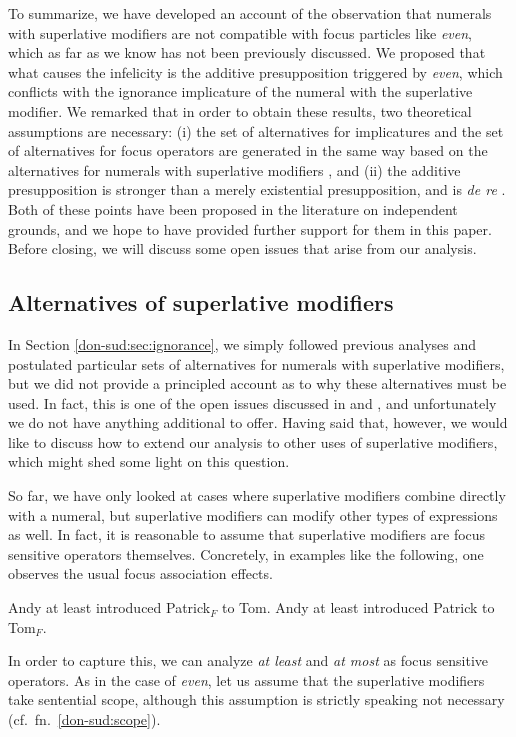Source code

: \documentclass[output=paper]{langscibook}
\begin{document}
To summarize, we have developed an account of the observation that numerals with superlative modifiers are not compatible with focus particles like \textit{even}, which as far as we know has not been previously discussed. We proposed that what causes the infelicity is the additive presupposition triggered by \textit{even}, which conflicts with the ignorance implicature of the numeral with the superlative modifier. We remarked that in order to obtain these results, two theoretical assumptions are necessary: (i) the set of alternatives for implicatures and the set of alternatives for focus operators are generated in the same way based on the alternatives for numerals with superlative modifiers \citep{foxkatzir, rooth:92, mendia}, and (ii) the additive presupposition is stronger than a merely existential presupposition, and is \textit{de re} \citep{kripke, geurtsvandersandt}. Both of these points have been proposed in the literature on independent grounds, and we hope to have provided further support for them in this paper. Before closing, we will discuss some open issues that arise from our analysis.

\subsection{Alternatives of superlative modifiers}

In Section \ref{don-sud:sec:ignorance}, we simply followed previous analyses and postulated particular sets of alternatives for numerals with superlative modifiers, but we did not provide a principled account as to why these alternatives must be used. In fact, this is one of the open issues discussed in \citet{schwarz} and \citet{mayr}, and unfortunately we do not have anything additional to offer. Having said that, however, we would like to discuss how to extend our analysis to other uses of superlative modifiers, which might shed some light on this question.

So far, we have only looked at cases where superlative modifiers combine directly with a numeral, but superlative modifiers can modify other types of expressions as well. In fact, it is reasonable to assume that superlative modifiers are focus sensitive operators themselves. Concretely, in examples like the following, one observes the usual focus association effects.

\ea
  \ea Andy at least introduced Patrick$_F$ to Tom.
  \ex Andy at least introduced Patrick to Tom$_F$.
  \z
\z

\noindent In order to capture this, we can analyze \textit{at least} and \textit{at most} as focus sensitive operators. As in the case of \textit{even}, let us assume that the superlative modifiers take sentential scope, although this assumption is strictly speaking not necessary (cf.\ fn.~\ref{don-sud:scope}).
\end{document}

◆ DESCRIPTION OF THE TASK
Provide only the number of lines in the listing above that contain "sensitive".

◆ SOLUTION TO THIS EXERCISE
2